One of the comments on the Facebook page said the arcs looked like Aaron Koblin’s “Flight Patterns”. It does, but that wasn’t my initial thought. Mine was NASA’s “Earth at Night”. Why? Because there there are whole regions of the globe that are dark.
I overlaid the Facebook map over the “Earth at Night, and noticed where cities were missing from the World of Facebook. (Click for larger versions.) Unsurprisingly China was missing, as was Russia, but surprisingly so was Brazil. Latvia is noticeably missing from the Baltic States. Other parts of the globe were surprisingly bright, like the west African group of Nigeria, Ghana, and the Ivory Coast(!), and the east African group The Democratic Republic of the Congo, Uganda, and Kenya. The islands of Reunion and Mauritius are two bright jewels off the Malagasy coast.
I next took the commenter’s advice, and next overlaid visualization of airline travel (green arcs) I found on the web. While a noisy image (I had to constantly battle with competing image resolutions, colors, and map projections, during these visualizations), this map effectively showed the economic and real social ties between distant cities. The missing of arcs of China, Russia, and the Middle East became became highlighted. One set of arcs that are missing airline flights, are those coming from Johannesburg.
Of course, Facebook is not the world. In order to be “friends” with someone, both of you need an Internet connection. While the world is becoming increasingly “wired” (often wirelessly in rural parts of the world), the Internet is still not everywhere. To paraphrase William Gibson: the present is already here – it’s just not very evenly distributed.
So where are the data pipes? I overlaid a map of transoceanic data cables from Telegeography. (If I had to do it again, I would have used Telegeography’s Global Traffic Map instead.)
It’s interesting, but it’s not very informative here. The cables run along the shortest paths of globe, exactly as you would expect. So is there a map that explains these regions, especially the surprising (at least to me) bright spots? Yes, there is. GDP density.

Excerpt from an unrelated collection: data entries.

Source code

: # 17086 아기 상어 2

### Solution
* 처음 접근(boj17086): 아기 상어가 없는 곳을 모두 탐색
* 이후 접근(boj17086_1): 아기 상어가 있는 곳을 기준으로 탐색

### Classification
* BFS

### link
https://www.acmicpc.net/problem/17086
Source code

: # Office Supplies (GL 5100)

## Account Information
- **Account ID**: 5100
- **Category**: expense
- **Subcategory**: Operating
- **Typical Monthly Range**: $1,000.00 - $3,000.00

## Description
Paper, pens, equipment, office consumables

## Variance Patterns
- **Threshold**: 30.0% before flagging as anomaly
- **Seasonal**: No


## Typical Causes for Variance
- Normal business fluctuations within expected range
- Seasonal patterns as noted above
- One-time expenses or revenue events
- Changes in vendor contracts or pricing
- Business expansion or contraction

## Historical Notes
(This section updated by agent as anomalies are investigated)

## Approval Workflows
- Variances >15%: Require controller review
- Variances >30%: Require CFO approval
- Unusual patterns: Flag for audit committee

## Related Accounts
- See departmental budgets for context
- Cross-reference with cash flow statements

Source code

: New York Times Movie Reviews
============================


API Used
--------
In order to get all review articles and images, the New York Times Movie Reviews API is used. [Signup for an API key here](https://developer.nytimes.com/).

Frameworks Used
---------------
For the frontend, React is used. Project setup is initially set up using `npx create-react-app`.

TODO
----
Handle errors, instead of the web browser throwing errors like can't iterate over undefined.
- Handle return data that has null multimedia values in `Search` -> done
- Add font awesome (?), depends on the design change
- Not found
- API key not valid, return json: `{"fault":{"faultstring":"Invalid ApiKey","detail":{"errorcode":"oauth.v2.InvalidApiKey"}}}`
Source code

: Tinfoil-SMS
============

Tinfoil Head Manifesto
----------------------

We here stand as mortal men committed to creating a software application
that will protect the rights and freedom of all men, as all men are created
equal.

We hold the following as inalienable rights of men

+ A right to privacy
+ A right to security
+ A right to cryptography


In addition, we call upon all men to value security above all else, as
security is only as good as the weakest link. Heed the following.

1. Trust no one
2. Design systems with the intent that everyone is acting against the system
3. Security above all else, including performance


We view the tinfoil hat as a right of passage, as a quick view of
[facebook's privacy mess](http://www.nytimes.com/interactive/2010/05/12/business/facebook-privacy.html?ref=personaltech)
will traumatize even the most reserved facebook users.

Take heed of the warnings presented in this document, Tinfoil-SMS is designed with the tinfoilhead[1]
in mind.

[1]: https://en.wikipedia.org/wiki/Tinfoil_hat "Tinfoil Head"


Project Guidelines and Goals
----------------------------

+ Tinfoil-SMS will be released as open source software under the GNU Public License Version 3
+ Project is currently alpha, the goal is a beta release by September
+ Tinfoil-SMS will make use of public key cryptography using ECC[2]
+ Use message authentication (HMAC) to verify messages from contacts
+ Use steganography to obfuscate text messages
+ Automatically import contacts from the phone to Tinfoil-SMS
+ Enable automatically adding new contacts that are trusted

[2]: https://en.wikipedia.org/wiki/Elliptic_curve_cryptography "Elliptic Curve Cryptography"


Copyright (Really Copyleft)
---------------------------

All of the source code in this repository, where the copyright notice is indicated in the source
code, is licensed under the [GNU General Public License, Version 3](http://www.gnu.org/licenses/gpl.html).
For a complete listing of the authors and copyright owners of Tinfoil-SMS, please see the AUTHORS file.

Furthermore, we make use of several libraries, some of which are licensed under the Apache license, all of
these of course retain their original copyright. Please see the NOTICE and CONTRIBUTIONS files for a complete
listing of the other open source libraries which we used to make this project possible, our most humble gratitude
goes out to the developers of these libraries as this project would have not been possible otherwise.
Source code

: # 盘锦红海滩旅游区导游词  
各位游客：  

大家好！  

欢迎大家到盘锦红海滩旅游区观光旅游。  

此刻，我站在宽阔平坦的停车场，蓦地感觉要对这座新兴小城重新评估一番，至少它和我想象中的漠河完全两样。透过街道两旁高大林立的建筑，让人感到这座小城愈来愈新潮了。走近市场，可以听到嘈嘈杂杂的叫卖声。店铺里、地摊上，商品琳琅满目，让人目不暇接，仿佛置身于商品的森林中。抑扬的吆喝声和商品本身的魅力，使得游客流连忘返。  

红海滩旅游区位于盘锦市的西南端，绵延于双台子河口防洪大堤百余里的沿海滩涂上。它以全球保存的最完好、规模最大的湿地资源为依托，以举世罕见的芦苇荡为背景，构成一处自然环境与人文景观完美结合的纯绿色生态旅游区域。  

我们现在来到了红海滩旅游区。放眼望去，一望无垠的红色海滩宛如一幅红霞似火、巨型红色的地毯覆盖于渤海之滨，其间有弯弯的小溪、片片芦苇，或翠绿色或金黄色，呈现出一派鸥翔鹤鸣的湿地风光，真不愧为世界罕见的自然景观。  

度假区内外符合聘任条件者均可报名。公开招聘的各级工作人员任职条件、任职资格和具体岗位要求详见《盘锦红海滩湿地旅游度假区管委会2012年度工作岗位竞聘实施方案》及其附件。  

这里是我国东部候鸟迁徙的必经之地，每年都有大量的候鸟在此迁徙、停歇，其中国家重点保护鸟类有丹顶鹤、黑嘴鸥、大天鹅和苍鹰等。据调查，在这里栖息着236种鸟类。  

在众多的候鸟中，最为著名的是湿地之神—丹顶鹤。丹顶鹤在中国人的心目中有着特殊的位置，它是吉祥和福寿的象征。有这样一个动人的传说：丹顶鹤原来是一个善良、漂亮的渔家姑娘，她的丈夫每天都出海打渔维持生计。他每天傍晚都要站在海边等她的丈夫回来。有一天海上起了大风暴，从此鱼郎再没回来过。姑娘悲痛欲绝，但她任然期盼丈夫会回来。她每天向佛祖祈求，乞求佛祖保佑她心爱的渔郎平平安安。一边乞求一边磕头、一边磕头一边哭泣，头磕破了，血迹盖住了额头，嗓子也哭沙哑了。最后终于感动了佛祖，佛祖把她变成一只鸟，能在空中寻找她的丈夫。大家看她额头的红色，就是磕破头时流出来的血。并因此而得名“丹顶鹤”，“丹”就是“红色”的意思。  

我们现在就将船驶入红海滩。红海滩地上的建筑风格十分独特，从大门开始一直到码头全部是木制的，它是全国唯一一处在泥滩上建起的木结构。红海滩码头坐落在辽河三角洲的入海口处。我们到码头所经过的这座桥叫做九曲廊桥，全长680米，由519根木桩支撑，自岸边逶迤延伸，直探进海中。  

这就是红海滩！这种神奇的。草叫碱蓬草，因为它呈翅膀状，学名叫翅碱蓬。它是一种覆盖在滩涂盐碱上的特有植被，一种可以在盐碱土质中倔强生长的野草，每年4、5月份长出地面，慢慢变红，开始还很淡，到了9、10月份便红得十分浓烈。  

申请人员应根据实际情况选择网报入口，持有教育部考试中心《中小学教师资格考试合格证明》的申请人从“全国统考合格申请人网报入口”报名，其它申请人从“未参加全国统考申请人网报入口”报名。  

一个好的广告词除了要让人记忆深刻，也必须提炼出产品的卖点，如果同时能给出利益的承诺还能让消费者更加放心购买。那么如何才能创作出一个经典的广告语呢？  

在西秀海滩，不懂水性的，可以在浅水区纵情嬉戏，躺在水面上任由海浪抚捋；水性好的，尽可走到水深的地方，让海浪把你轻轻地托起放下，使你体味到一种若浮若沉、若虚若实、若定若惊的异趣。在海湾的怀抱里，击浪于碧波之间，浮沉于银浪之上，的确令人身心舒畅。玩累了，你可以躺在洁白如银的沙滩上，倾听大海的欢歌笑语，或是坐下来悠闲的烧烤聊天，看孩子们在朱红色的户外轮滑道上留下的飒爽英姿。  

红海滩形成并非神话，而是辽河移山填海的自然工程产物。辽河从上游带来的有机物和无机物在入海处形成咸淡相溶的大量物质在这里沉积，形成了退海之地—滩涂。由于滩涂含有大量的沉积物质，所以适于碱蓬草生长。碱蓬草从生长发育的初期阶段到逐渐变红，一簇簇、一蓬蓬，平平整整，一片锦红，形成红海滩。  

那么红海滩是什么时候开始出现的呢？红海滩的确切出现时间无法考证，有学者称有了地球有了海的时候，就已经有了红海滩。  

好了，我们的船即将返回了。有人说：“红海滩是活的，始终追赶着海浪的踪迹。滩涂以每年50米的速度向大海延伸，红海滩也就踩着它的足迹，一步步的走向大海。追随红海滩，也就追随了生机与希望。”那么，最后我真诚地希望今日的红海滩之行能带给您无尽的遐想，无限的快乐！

What I would love to see from the Facebook data would be pairwise correlations between countries. What pairs of countries of the strongest transnational friendships? How do these correlations correspond with trade between these countries. Are there surprises? (I’m thinking US soldiers serving abroad might show up.) What countries have the most international friends per capita, and which have the least? There’s a research paper (or at least an Ok Cupid like blog post) there, I’d love to read.